Ring the bells that still can ring
Forget your perfect offering
There is a crack in everything
That’s how light gets in.
Anne Lamott uses those lines from Leonard Cohen’s Anthem, as a metaphor for how her life was changed. Struggling with substance abuse, an unwanted pregnancy and her father’s terminal illness, Lamott describes the situation ….
“I was cracking up. It was like a cartoon when something gets hit and one crack appears, which spider webs outward until the whole vase is cracked and hangs suspended for a moment before falling into a pile of powder on the floor.”
In her book Traveling Mercies, Lamott talks about how God’s love, and the compassionate care of the people in her church, acted as a kind of light, seeping through the cracks, helping patch together the pieces of her broken, suspended existence before she could crumple into oblivion.

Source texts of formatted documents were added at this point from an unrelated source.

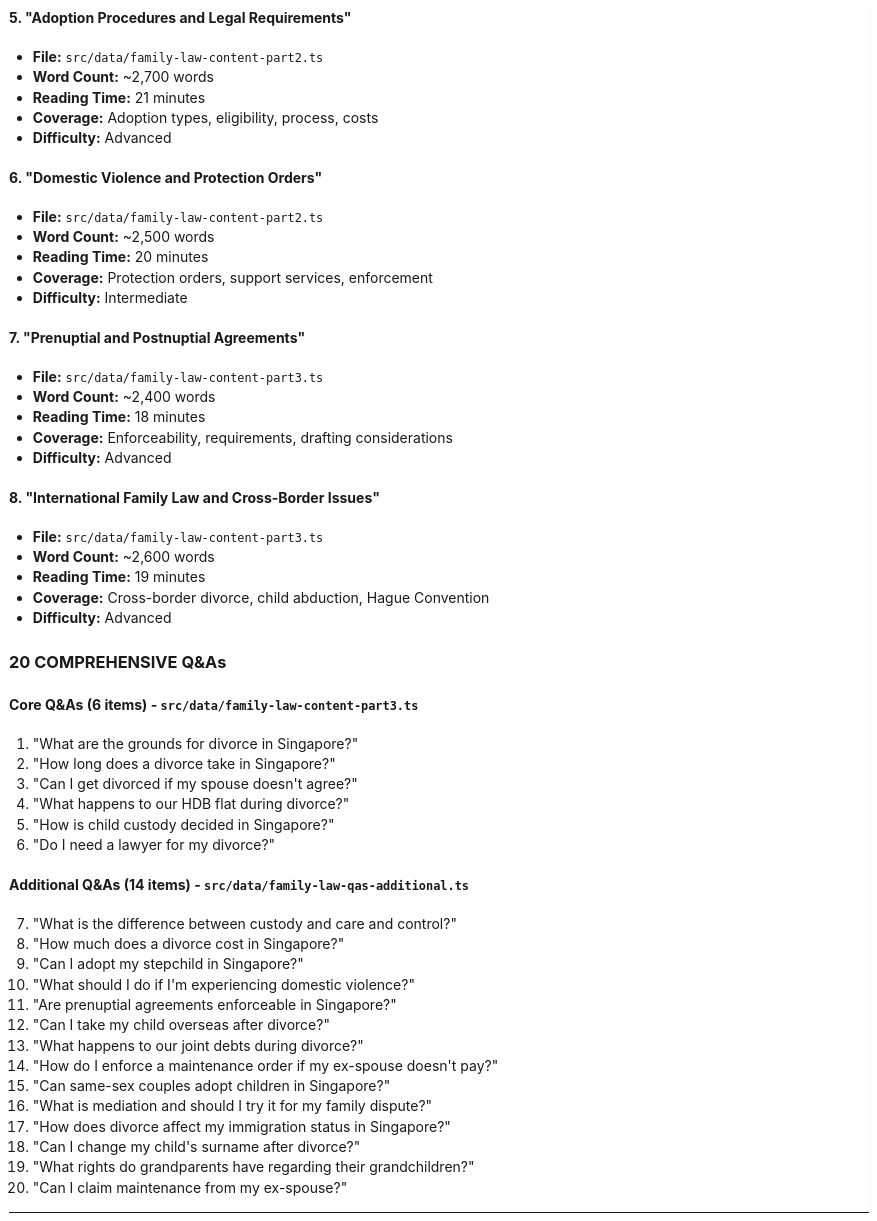#### 5. **"Adoption Procedures and Legal Requirements"**
- **File:** `src/data/family-law-content-part2.ts`
- **Word Count:** ~2,700 words
- **Reading Time:** 21 minutes
- **Coverage:** Adoption types, eligibility, process, costs
- **Difficulty:** Advanced

#### 6. **"Domestic Violence and Protection Orders"**
- **File:** `src/data/family-law-content-part2.ts`
- **Word Count:** ~2,500 words
- **Reading Time:** 20 minutes
- **Coverage:** Protection orders, support services, enforcement
- **Difficulty:** Intermediate

#### 7. **"Prenuptial and Postnuptial Agreements"**
- **File:** `src/data/family-law-content-part3.ts`
- **Word Count:** ~2,400 words
- **Reading Time:** 18 minutes
- **Coverage:** Enforceability, requirements, drafting considerations
- **Difficulty:** Advanced

#### 8. **"International Family Law and Cross-Border Issues"**
- **File:** `src/data/family-law-content-part3.ts`
- **Word Count:** ~2,600 words
- **Reading Time:** 19 minutes
- **Coverage:** Cross-border divorce, child abduction, Hague Convention
- **Difficulty:** Advanced

### **20 COMPREHENSIVE Q&As**

#### **Core Q&As (6 items)** - `src/data/family-law-content-part3.ts`
1. "What are the grounds for divorce in Singapore?"
2. "How long does a divorce take in Singapore?"
3. "Can I get divorced if my spouse doesn't agree?"
4. "What happens to our HDB flat during divorce?"
5. "How is child custody decided in Singapore?"
6. "Do I need a lawyer for my divorce?"

#### **Additional Q&As (14 items)** - `src/data/family-law-qas-additional.ts`
7. "What is the difference between custody and care and control?"
8. "How much does a divorce cost in Singapore?"
9. "Can I adopt my stepchild in Singapore?"
10. "What should I do if I'm experiencing domestic violence?"
11. "Are prenuptial agreements enforceable in Singapore?"
12. "Can I take my child overseas after divorce?"
13. "What happens to our joint debts during divorce?"
14. "How do I enforce a maintenance order if my ex-spouse doesn't pay?"
15. "Can same-sex couples adopt children in Singapore?"
16. "What is mediation and should I try it for my family dispute?"
17. "How does divorce affect my immigration status in Singapore?"
18. "Can I change my child's surname after divorce?"
19. "What rights do grandparents have regarding their grandchildren?"
20. "Can I claim maintenance from my ex-spouse?"

---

Many people have similar experiences. Their situations may not always be as desperate or dramatic as Ms. Lamott’s, but for one reason or another they feel like their lives are cracking apart. Who will help them glue the shattered bits together before they turn to “powder on the floor”?
I once watched an accomplished craftswoman on the Hopi Indian reservation in Arizona make a clay pot. She used broken bits from her less than perfect creations to build a little oven in which to fire her latest work. The shattered pieces from her flawed products played a necessary role in the creation of something new. Ernest Hemingway said, “ the world breaks everyone and afterward many are strong at the broken places.”
The Biblical character Joseph comes to a breaking point in his life. Motherless, hated by his brothers, sold into slavery and falsely accused of sexual misconduct he lands up in prison. In the musical Joseph and the Amazing Technicolor Dreamcoat Andrew Lloyd Webber wrote these words for Joseph to sing from the cell where he is incarcerated “ Close every door to me, Hide all the world from me. Bar all the windows and shut out the light.”
Yet somehow the light seeps through the bars of his cell. Joseph is able to put his life back together. The new, wiser Joseph heals the cracks in his relationship with his brothers and creates a more hopeful future for his family. The most broken area of his life is made strong.
Ralph Waldo Emerson once said, “there is a crack in everything God has made and not least of all in each one of us.” During this time of uncertainty in our world may we look for ways to let the light shine in through the cracks and broken places in our lives. May we be the kind of people who despite our own less than perfect offerings, try to bring the light of God’s healing love to others.